During the past week new car sales reports were released and this portion of the industry continues to prosper. Within the new car market there has been for the past year or so, and is currently, a steady stream of new models, major redesigns and solid refreshes. The pipeline of even more exciting models is backed up and just waiting to arrive at showrooms representing almost every manufacturer. Part of the Black Book Editors’ efforts is focused on the extensive processes involved in projecting residual values for the industry for leasing and risk analysis. Getting direct product insight from the manufacturers enables us to make solid projections. This past week the weather in Michigan could not have been any better, but unfortunately we did not get to do any evaluations on the Michigan International Speedway track.
At some point each of the new models will hit the used market and at that point we will be knowledgeable of these models and their various trim levels and content that affects value.
Let’s take a look at what transpired in the wholesale channels this past week. Gas prices continue to be in favor of the consumer with their recent steady decline. This past week they fell another 2.4 cents to a national average of $3.52 per gallon which is $.11 below year ago prices. More of a recognizable change is the $.19 drop since the first of July. This is not a big enough change or at a price point to drive the market values in either direction for any specific models or segments. I was even asked this past week what was a price point that would be a moving factor for market values and sales pattern changes. Unfortunately this was asked in a tone of thinking higher gas prices rather than lower price points. We feel it is not just a certain price point of gas at the pump, but just as much as to how quick it moves, what if any specific factor is considered a cause, and does it stay at the new price point for an extended period of time or head down almost as quick as it went up. For right now there is no need to sweat any increases at the pump.
Taking a look at the car segments, the -$72 or -.43% change this past week was the lowest level of decline in the past three weeks. But compared to the year ago change of -$43, it is still a pretty actively moving market. The change in values was pretty consistent across the board as seven of the ten car segments had lower declining levels compared to the prior week. On the softer segments, the Full-size Cars at -$111 and the Entry Mid-size Cars at -$98, represent some pretty substantial adjustments, and we will be watching these segments even closer this coming week. The most stable segment within the cars in a change level, was the Compact Cars at -$28.
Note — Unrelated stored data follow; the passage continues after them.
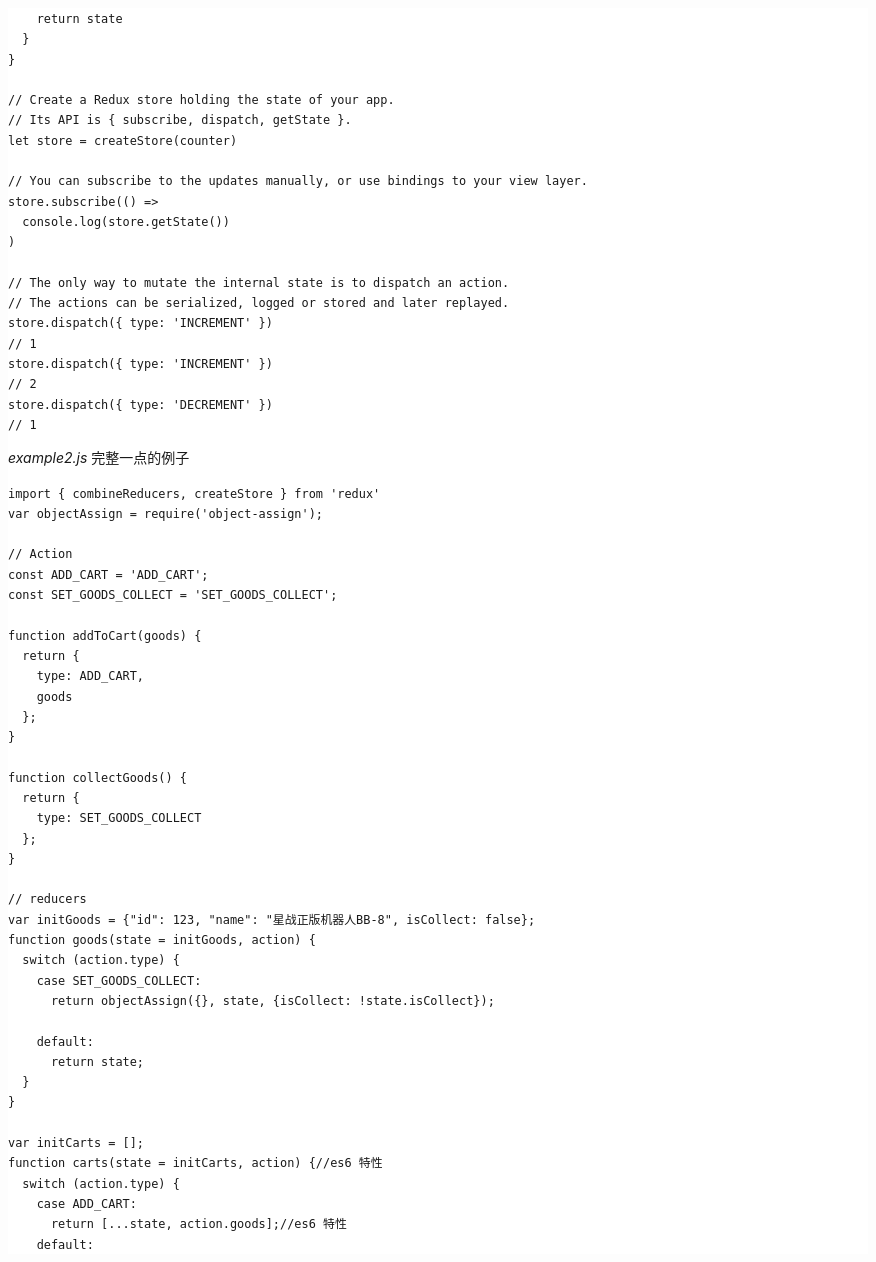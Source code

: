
 ```
    return state
  }
}

// Create a Redux store holding the state of your app.
// Its API is { subscribe, dispatch, getState }.
let store = createStore(counter)

// You can subscribe to the updates manually, or use bindings to your view layer.
store.subscribe(() =>
  console.log(store.getState())
)

// The only way to mutate the internal state is to dispatch an action.
// The actions can be serialized, logged or stored and later replayed.
store.dispatch({ type: 'INCREMENT' })
// 1
store.dispatch({ type: 'INCREMENT' })
// 2
store.dispatch({ type: 'DECREMENT' })
// 1
```

*example2.js* 完整一点的例子

```
import { combineReducers, createStore } from 'redux'
var objectAssign = require('object-assign');

// Action
const ADD_CART = 'ADD_CART';
const SET_GOODS_COLLECT = 'SET_GOODS_COLLECT';

function addToCart(goods) {
  return {
    type: ADD_CART,
    goods
  };
}

function collectGoods() {
  return {
    type: SET_GOODS_COLLECT
  };
}

// reducers
var initGoods = {"id": 123, "name": "星战正版机器人BB-8", isCollect: false};
function goods(state = initGoods, action) {
  switch (action.type) {
    case SET_GOODS_COLLECT:
      return objectAssign({}, state, {isCollect: !state.isCollect});

    default:
      return state;
  }
}

var initCarts = [];
function carts(state = initCarts, action) {//es6 特性
  switch (action.type) {
    case ADD_CART:
      return [...state, action.goods];//es6 特性
    default:
```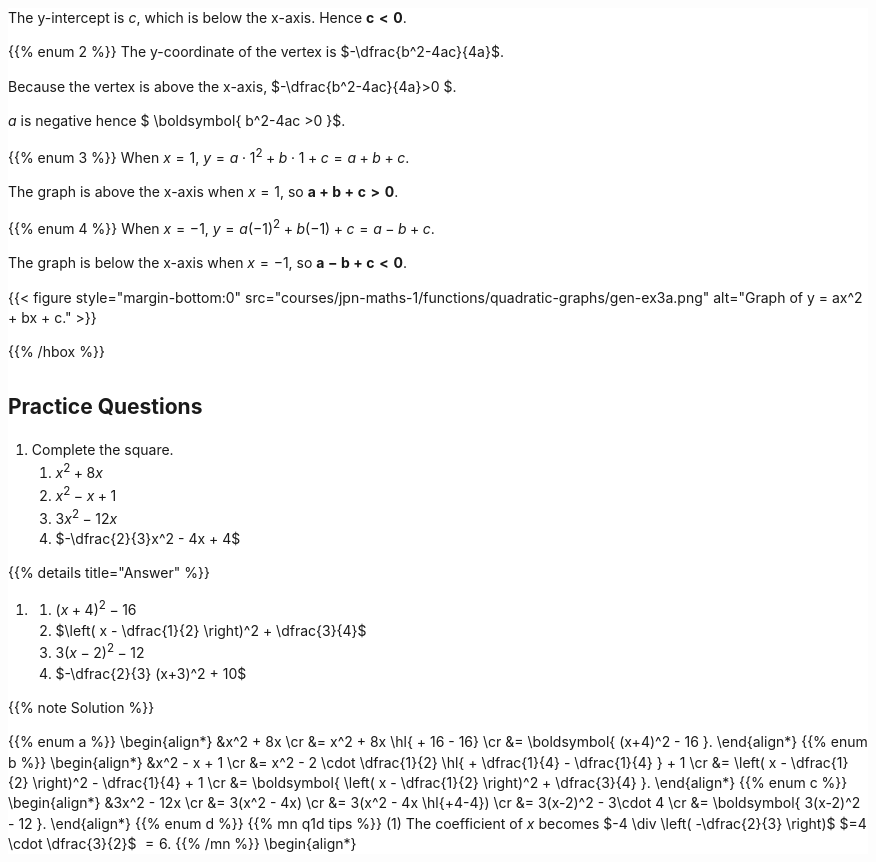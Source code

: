 The y-intercept is $c$, which is below the x-axis. Hence $\boldsymbol{ c<0 }$.

{{% enum 2 %}}
The y-coordinate of the vertex is $-\dfrac{b^2-4ac}{4a}$. 

Because the vertex is above the x-axis, $-\dfrac{b^2-4ac}{4a}>0 $.

$a$ is negative hence $ \boldsymbol{ b^2-4ac >0 }$.

{{% enum 3 %}}
When $x=1$, $y = a\cdot 1^2 +b\cdot 1+c = a+b+c$.

The graph is above the x-axis when $x=1$, so $\boldsymbol{ a+b+c>0 }.$

{{% enum 4 %}}
When $x=-1$, $y= a(-1)^2 + b(-1) + c = a-b+c$.

The graph is below the x-axis when $x=-1$, so $\boldsymbol{ a-b+c<0 }.$

{{< figure style="margin-bottom:0" src="courses/jpn-maths-1/functions/quadratic-graphs/gen-ex3a.png" alt="Graph of y = ax^2 + bx + c." >}}

{{% /hbox %}}


## Practice Questions

1. Complete the square.
    1. $x^2 + 8x$
    2. $x^2 - x + 1$
    3. $3x^2 - 12x$
    4. $-\dfrac{2}{3}x^2 - 4x + 4$

{{% details title="Answer" %}}

1. 
    1. $(x+4)^2 - 16$
    2. $\left( x - \dfrac{1}{2} \right)^2 + \dfrac{3}{4}$
    3. $3(x-2)^2 - 12$
    4. $-\dfrac{2}{3} (x+3)^2 + 10$

{{% note Solution %}} 

{{% enum a %}}
\begin{align*}
  &x^2 + 8x \cr
  &= x^2 + 8x \hl{ + 16 - 16} \cr
  &= \boldsymbol{ (x+4)^2 - 16 }.
\end{align*}
{{% enum b %}}
\begin{align*}
   &x^2 - x + 1 \cr
   &= x^2 - 2 \cdot \dfrac{1}{2} \hl{ + \dfrac{1}{4} - \dfrac{1}{4} } + 1 \cr
  &= \left( x - \dfrac{1}{2} \right)^2 - \dfrac{1}{4} + 1 \cr
  &= \boldsymbol{ \left( x - \dfrac{1}{2} \right)^2 + \dfrac{3}{4} }.
\end{align*}
{{% enum c %}}
\begin{align*}
  &3x^2 - 12x \cr
  &= 3(x^2 - 4x) \cr
  &= 3(x^2 - 4x \hl{+4-4}) \cr
  &= 3(x-2)^2 - 3\cdot 4 \cr
  &= \boldsymbol{ 3(x-2)^2 - 12 }.
\end{align*}
{{% enum d %}}
{{% mn q1d tips %}}
(1) The coefficient of $x$ becomes $-4 \div \left( -\dfrac{2}{3} \right)$ $=4 \cdot \dfrac{3}{2}$ $=6$. 
{{% /mn %}}
\begin{align*}
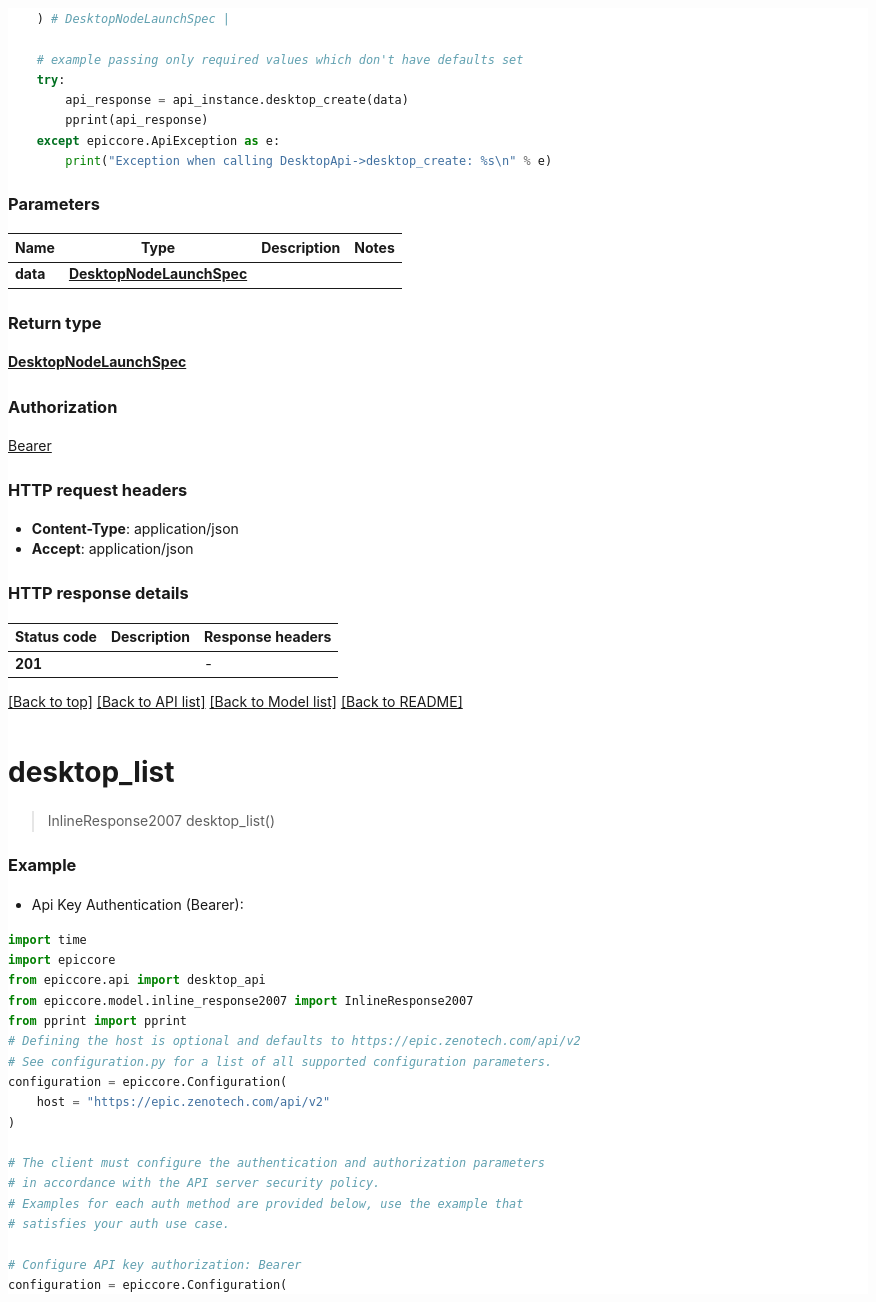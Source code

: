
 ```python
    ) # DesktopNodeLaunchSpec | 

    # example passing only required values which don't have defaults set
    try:
        api_response = api_instance.desktop_create(data)
        pprint(api_response)
    except epiccore.ApiException as e:
        print("Exception when calling DesktopApi->desktop_create: %s\n" % e)
```

### Parameters

Name | Type | Description  | Notes
------------- | ------------- | ------------- | -------------
 **data** | [**DesktopNodeLaunchSpec**](DesktopNodeLaunchSpec.md)|  |

### Return type

[**DesktopNodeLaunchSpec**](DesktopNodeLaunchSpec.md)

### Authorization

[Bearer](../README.md#Bearer)

### HTTP request headers

 - **Content-Type**: application/json
 - **Accept**: application/json

### HTTP response details
| Status code | Description | Response headers |
|-------------|-------------|------------------|
**201** |  |  -  |

[[Back to top]](#) [[Back to API list]](../README.md#documentation-for-api-endpoints) [[Back to Model list]](../README.md#documentation-for-models) [[Back to README]](../README.md)

# **desktop_list**
> InlineResponse2007 desktop_list()



### Example

* Api Key Authentication (Bearer):
```python
import time
import epiccore
from epiccore.api import desktop_api
from epiccore.model.inline_response2007 import InlineResponse2007
from pprint import pprint
# Defining the host is optional and defaults to https://epic.zenotech.com/api/v2
# See configuration.py for a list of all supported configuration parameters.
configuration = epiccore.Configuration(
    host = "https://epic.zenotech.com/api/v2"
)

# The client must configure the authentication and authorization parameters
# in accordance with the API server security policy.
# Examples for each auth method are provided below, use the example that
# satisfies your auth use case.

# Configure API key authorization: Bearer
configuration = epiccore.Configuration(
```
The truck segment overall change was only slightly greater than the previous week coming in at -$49 or -.31% versus -$45 the prior week. A segment that continues to adjust in larger than normal levels is the Full-size Crossovers at -$161 this past week and a two week average of -$130 and a five week average of -$113. We may have a seasonal type change as one year ago the segment had a -$98 change. The Compact Pickups are steady in their change level, but at significantly lower levels of decline at -$3 this past week and a five week average change of -$15. The Compact SUVs are not much softer than the Compact Pickups, coming in at -$16 this past week and a five week average of only -$24. Overall consistency is the pattern in the trucks as the average segment change this past week of -$49 matches the five week average -$49.
Even though the percentage of increasing adjustments is relatively low at only 18%, the average increasing adjustment was the highest in the past five weeks at +$168. On the other side with the decreasing adjustments at 82% of all adjustments, the average change of -$160 was the lowest amount of decline over the past eight weeks.